I have a sample dataframe created using the snippet below
categories = [
"Network Issue",
"Hardware Failure",
"Software Bug",
"User Error",
"Other",
]
locations = ["Location A", "Location B", "Location C", "Location D", "Location E"]
data = {
"Root Cause": [random.choice(categories) for _ in range(20)],
"LocationName": [random.choice(locations) for _ in range(20)],
}
df = pd.DataFrame(data)
df
I wanted to get the following –
- A pie (or donut) chart using Altair’s alt.Chart(source).mak_arc() method whereby the theta is based on the proportional value of the Root Cause column i.e. – (sum(‘Root Cause’) / count(‘Root Cause’))
- Allow users to select an arc of the pie (or donut) chart and have a table display those rows based on selection.
I have tried creating the pie chart using the following
import altair as alt
# Create the pie chart
pie_chart = (
alt.Chart(df)
.mark_arc()
.encode(
theta=alt.Theta(field="Root Cause", type="nominal", aggregate="count"),
color=alt.Color(field="Root Cause", type="nominal"),
tooltip=[
"Root Cause",
alt.Tooltip(field="Root Cause", type="nominal"),
alt.Tooltip(field="count()", title="Percentage"),
],
)
)
pie_chart
This gives me a pie chart but doesnt display the percentage value upon hovering or displayed as text.
Also what would be a way to link the selection to a table adjacent to the pie chart?
I have tried looking at the docs here and here but havent got much luck, please advice.
4
Thanks for the recommendations @joelostblom.

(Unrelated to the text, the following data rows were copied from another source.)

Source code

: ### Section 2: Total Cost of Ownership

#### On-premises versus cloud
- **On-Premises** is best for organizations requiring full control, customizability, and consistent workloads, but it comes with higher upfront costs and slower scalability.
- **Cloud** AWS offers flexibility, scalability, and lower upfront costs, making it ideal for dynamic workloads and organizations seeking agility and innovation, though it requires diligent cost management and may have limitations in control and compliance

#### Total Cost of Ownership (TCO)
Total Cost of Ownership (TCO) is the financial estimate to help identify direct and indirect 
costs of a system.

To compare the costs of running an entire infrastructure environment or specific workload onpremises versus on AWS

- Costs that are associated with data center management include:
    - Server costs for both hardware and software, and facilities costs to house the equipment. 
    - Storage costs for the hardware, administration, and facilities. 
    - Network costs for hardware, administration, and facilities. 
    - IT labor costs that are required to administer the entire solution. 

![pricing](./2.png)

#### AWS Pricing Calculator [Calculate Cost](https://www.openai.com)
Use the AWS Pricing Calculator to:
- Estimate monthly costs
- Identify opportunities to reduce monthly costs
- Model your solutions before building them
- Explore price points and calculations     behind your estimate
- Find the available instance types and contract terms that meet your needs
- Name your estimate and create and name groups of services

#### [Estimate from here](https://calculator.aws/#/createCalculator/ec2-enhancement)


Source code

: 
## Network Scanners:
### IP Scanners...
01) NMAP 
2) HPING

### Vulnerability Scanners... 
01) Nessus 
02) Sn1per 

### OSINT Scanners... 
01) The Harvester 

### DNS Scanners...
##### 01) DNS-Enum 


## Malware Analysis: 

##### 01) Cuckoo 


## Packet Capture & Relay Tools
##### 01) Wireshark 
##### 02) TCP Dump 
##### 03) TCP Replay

I did the following to achieve what I needed –
- Aggregate the original dataframe to reduce it to a smaller number of rows and then draw the pie chart based on this aggregated dataframe
Pie chart using reduced/ aggregated dataframe
selection = alt.selection_point(fields=[‘Root Cause’])
pieChart = (
alt.Chart(forPieChart)
.mark_arc(innerRadius=80)
.encode(
theta=alt.Theta(field="Percentage", type="quantitative"),
color=alt.Color(field="Root Cause", type="nominal", legend = alt.Legend(orient='left')
),
tooltip=["Root Cause"],
)
.properties(title="Proportion of root cause", width=300, height=300)
).add_params(selection)
- Declare the base table object using the code specified in the link in the docs
Base chart for data tables
ranked_text = alt.Chart(pieChartData).mark_text(align='right', stroke=None, strokeWidth=0).encode(
y=alt.Y('row_number:O').axis(None)
).transform_filter(
selection
).transform_window(
row_number='row_number()'
).transform_filter(
alt.datum.row_number < 20
).properties(view=alt.ViewConfig(strokeWidth=0))

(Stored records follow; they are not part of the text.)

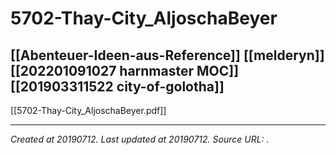 # 5702-Thay-City_AljoschaBeyer
 [[Abenteuer-Ideen-aus-Reference]] [[melderyn]] [[202201091027 harnmaster MOC]] [[201903311522 city-of-golotha]]
---

[[5702-Thay-City_AljoschaBeyer.pdf]]



---

_Created at 20190712._
_Last updated at 20190712._
_Source URL: [](https://secure.columbiagames.com/php/product_preview.php?mode=dl&filename=5702-Thay-City.pdf&billname=Aljoscha%20Beyer&id=19744)._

Note – the alt.ViewConfig(strokeWidth=0) property helped to hide the column borders.
Following this create ‘columns’ using the base table object like this –
rootCauseField = drawTable(ranked_text, 'Root Cause:N', 'Root Cause')

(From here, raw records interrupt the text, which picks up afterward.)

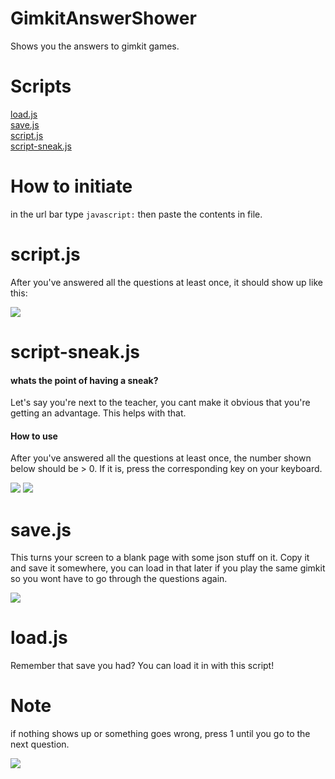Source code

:# GimkitAnswerShower
Shows you the answers to gimkit games.

# Scripts
<a href="https://github.com/non-reai/GimkitAnswerShower/blob/main/load.js">load.js</a><br>
<a href="https://github.com/non-reai/GimkitAnswerShower/blob/main/save.js">save.js</a><br>
<a href="https://github.com/non-reai/GimkitAnswerShower/blob/main/script.js">script.js</a><br>
<a href="https://github.com/non-reai/GimkitAnswerShower/blob/main/script-sneak.js">script-sneak.js</a><br>

# How to initiate
in the url bar type `javascript:` then paste the contents in file.


# script.js
<p>After you've answered all the questions at least once, it should show up like this:</p>
<img src="https://user-images.githubusercontent.com/63729314/201505655-1a2f17eb-9af8-478f-b4d3-bc084f2ca2e9.png"></img>

# script-sneak.js
<h4>whats the point of having a sneak?</h4>
<p>Let's say you're next to the teacher, you cant make it obvious that you're getting an advantage. This helps with that.</p>
<h4>How to use</h4>
<p>After you've answered all the questions at least once, the number shown below should be > 0. If it is, press the corresponding key on your keyboard.</p>
<img src="https://user-images.githubusercontent.com/63729314/201505467-141cb6cc-9682-4a9a-aec0-14abc13ca499.png"></img>
<img src="https://user-images.githubusercontent.com/63729314/201505569-33843ea6-124a-4fcb-a6bc-9ebcec0df8be.png"></img>

# save.js
<p>This turns your screen to a blank page with some json stuff on it. Copy it and save it somewhere, you can load in that later if you play the same gimkit so you wont have to go through the questions again.</p>
<img src="https://user-images.githubusercontent.com/63729314/201505862-603f31f2-0235-4e45-a7fb-e61c5a236a4a.png"></img>

# load.js
<p>Remember that save you had? You can load it in with this script!</p>

# Note
<p>if nothing shows up or something goes wrong, press 1 until you go to the next question.</p>
<img src="https://user-images.githubusercontent.com/63729314/201505733-e5ea83e9-0b6d-4359-911d-c6e5bae48797.png"></img>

field1= drawTable(ranked_text, 'Field1:Q', 'Field1')
field2 = drawTable(ranked_text,'Field2:Q', 'Field2')
Combine all the ‘columns’ next to each other …
text = alt.hconcat(rootCauseField, field1,field2)
Then concatenate the pie and table next to each other using
pieChart | text
Hope this is of use to others if they need something similar.